Search the data for the string "chih" and gather each line it is in.
(Dataset Opens)
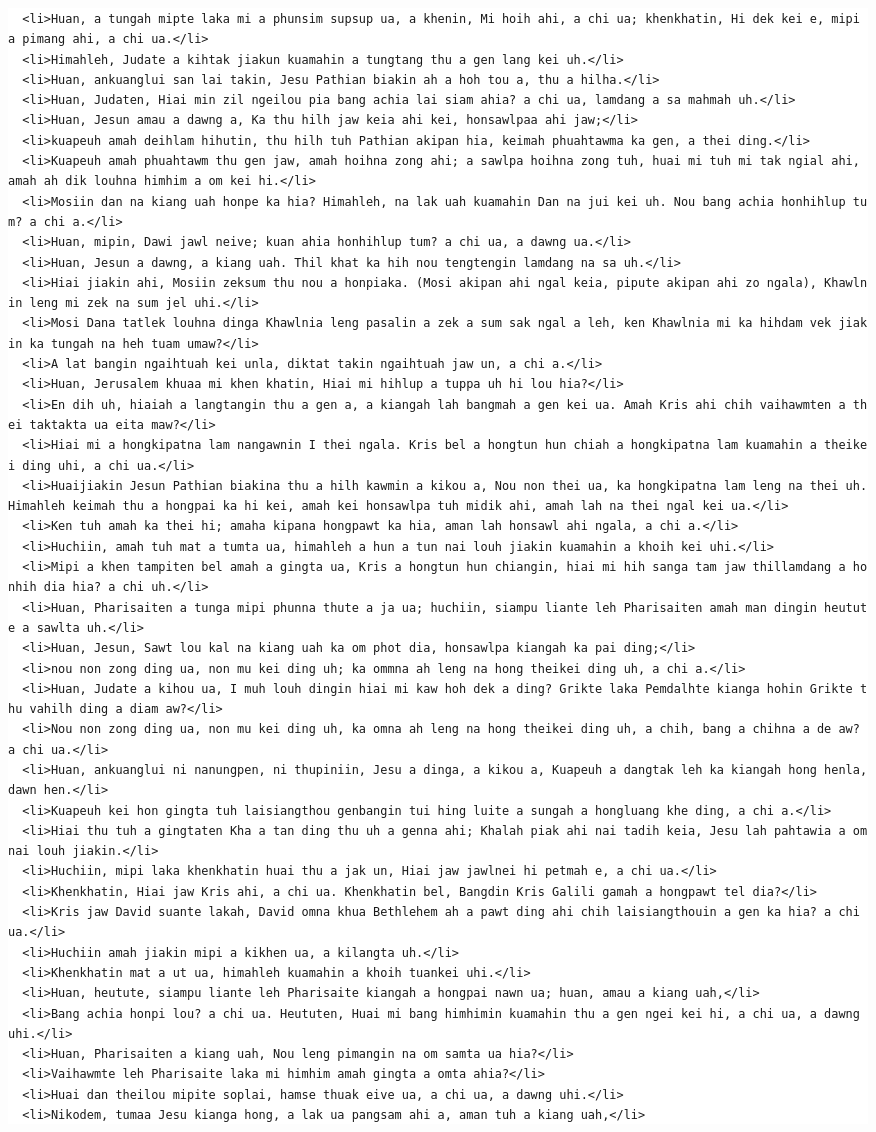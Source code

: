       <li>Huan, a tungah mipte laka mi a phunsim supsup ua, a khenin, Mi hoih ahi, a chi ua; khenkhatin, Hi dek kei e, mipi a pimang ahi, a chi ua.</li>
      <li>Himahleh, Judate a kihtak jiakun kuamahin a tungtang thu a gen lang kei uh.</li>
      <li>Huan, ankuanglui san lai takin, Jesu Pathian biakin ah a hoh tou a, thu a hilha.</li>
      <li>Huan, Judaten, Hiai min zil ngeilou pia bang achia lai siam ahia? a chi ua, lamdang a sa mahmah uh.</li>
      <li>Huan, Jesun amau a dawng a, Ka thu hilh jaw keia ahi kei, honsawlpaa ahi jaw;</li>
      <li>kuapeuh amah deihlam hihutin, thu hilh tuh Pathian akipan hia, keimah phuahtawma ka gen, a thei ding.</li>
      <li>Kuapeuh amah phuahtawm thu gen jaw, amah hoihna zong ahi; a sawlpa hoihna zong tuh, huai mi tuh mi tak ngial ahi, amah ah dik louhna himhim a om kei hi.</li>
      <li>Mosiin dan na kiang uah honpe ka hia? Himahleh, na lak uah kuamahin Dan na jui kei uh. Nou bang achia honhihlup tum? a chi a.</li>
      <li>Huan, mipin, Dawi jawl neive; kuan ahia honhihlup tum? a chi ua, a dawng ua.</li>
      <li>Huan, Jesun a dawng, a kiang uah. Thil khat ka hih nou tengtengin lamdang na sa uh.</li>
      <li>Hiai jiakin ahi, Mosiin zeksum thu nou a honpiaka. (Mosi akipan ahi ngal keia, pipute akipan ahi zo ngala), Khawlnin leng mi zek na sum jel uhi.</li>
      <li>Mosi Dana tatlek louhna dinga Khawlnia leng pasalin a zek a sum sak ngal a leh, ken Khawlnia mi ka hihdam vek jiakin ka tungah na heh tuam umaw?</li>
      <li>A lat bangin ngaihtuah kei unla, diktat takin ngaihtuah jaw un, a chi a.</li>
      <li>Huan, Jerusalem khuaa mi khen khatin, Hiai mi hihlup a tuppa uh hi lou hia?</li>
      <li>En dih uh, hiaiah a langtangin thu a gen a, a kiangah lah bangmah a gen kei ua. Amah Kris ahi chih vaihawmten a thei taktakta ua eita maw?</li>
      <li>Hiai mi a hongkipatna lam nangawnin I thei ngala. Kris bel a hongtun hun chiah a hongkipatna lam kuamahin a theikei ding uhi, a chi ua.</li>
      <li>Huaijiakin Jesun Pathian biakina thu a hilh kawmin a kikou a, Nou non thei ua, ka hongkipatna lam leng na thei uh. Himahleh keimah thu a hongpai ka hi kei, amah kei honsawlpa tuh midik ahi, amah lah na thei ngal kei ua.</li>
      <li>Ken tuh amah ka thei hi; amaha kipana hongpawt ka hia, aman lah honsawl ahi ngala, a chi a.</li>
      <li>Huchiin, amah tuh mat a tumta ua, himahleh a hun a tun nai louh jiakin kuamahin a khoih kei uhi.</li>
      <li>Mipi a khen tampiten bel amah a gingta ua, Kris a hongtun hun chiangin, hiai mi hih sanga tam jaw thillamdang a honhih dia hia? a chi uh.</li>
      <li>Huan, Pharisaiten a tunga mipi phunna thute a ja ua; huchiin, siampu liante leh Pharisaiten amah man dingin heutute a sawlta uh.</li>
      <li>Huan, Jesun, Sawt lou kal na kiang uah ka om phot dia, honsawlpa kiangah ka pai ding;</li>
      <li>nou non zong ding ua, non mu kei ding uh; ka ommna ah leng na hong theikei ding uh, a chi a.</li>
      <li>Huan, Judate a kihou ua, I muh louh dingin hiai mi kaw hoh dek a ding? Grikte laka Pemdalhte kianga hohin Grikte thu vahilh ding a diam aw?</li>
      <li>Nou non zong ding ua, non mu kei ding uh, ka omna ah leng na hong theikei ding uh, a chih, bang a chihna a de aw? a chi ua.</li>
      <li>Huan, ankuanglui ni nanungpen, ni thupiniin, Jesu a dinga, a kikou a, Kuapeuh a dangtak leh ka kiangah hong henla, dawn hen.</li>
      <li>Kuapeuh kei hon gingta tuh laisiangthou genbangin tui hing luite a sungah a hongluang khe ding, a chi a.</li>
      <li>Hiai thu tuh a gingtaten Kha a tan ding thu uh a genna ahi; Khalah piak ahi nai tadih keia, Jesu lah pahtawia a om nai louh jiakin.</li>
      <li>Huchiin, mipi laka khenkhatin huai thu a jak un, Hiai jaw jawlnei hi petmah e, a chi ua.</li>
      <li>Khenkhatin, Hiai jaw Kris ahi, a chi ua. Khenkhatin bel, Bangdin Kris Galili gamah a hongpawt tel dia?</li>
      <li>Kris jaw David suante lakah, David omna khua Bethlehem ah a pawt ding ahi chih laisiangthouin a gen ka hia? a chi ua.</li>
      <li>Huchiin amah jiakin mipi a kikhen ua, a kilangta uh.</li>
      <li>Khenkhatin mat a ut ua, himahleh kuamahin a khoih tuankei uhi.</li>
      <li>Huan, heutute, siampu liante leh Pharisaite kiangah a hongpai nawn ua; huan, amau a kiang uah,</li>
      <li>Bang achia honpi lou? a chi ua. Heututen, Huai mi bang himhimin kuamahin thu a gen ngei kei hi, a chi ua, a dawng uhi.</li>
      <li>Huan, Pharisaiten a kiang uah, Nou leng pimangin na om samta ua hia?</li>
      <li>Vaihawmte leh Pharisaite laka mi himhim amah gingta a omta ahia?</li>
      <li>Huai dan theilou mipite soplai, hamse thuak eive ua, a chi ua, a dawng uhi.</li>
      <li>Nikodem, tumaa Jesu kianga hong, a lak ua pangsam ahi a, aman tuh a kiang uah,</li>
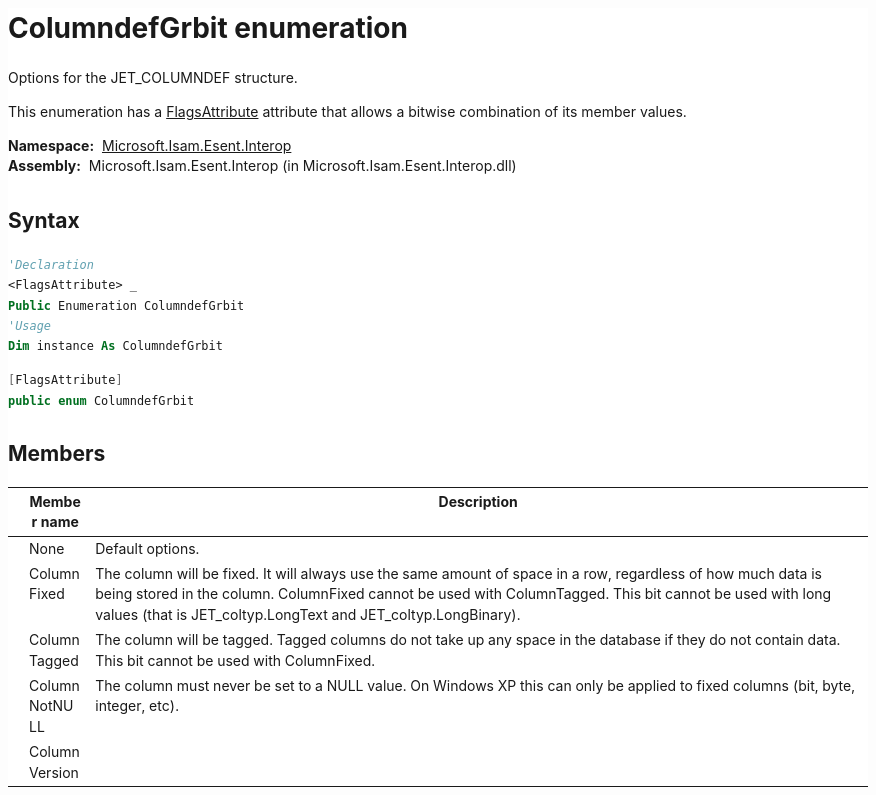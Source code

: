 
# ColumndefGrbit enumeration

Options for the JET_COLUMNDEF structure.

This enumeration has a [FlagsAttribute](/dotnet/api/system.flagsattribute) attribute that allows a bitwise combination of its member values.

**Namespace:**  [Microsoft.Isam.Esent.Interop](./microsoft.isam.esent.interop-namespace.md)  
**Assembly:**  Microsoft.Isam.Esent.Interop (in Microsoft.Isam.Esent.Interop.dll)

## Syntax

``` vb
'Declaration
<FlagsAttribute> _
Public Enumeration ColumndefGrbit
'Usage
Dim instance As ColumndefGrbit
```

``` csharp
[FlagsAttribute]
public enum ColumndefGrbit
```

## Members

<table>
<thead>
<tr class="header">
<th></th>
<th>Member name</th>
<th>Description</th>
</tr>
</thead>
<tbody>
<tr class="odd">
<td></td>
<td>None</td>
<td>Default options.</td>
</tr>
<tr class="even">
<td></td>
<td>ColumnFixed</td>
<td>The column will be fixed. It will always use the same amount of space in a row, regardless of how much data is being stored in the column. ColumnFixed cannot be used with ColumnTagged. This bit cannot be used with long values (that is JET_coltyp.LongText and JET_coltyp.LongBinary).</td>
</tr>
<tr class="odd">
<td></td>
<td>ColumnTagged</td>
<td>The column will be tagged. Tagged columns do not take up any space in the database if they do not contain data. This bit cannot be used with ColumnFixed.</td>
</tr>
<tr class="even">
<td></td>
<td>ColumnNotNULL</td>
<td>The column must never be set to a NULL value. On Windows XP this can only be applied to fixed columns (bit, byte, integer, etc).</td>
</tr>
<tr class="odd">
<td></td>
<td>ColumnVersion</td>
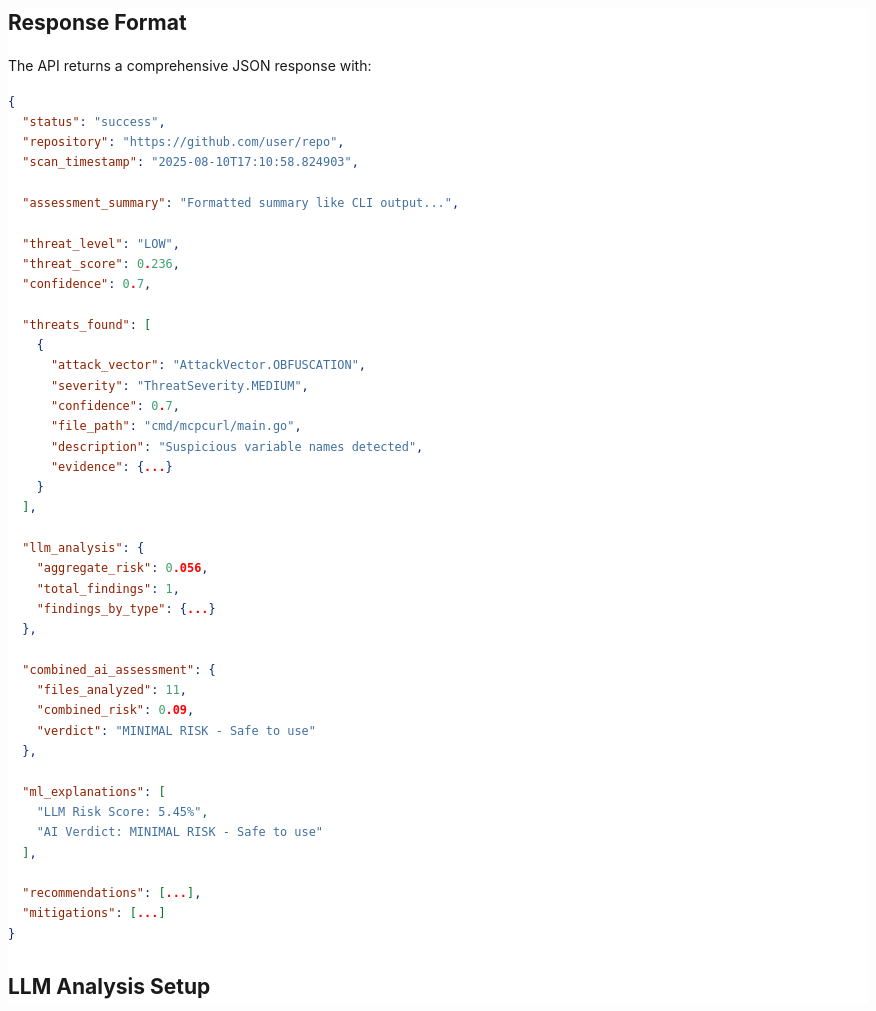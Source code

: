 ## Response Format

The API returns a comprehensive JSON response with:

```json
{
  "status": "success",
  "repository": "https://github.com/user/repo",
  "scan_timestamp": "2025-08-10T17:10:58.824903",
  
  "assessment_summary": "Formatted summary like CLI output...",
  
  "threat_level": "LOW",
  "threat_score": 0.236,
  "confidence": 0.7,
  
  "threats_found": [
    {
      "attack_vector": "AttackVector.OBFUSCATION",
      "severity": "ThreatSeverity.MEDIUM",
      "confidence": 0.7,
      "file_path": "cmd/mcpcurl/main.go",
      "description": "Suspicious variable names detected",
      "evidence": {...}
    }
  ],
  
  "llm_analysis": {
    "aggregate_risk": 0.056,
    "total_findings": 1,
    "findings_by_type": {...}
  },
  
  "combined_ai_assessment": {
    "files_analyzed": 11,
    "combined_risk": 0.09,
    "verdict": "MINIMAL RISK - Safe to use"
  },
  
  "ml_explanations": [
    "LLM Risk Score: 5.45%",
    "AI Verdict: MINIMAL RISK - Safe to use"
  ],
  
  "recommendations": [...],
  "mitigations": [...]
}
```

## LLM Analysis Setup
(Dataset Closes)
» Result of the exercise:
      <li>En dih uh, hiaiah a langtangin thu a gen a, a kiangah lah bangmah a gen kei ua. Amah Kris ahi chih vaihawmten a thei taktakta ua eita maw?</li>
      <li>Nou non zong ding ua, non mu kei ding uh, ka omna ah leng na hong theikei ding uh, a chih, bang a chihna a de aw? a chi ua.</li>
      <li>Kris jaw David suante lakah, David omna khua Bethlehem ah a pawt ding ahi chih laisiangthouin a gen ka hia? a chi ua.</li>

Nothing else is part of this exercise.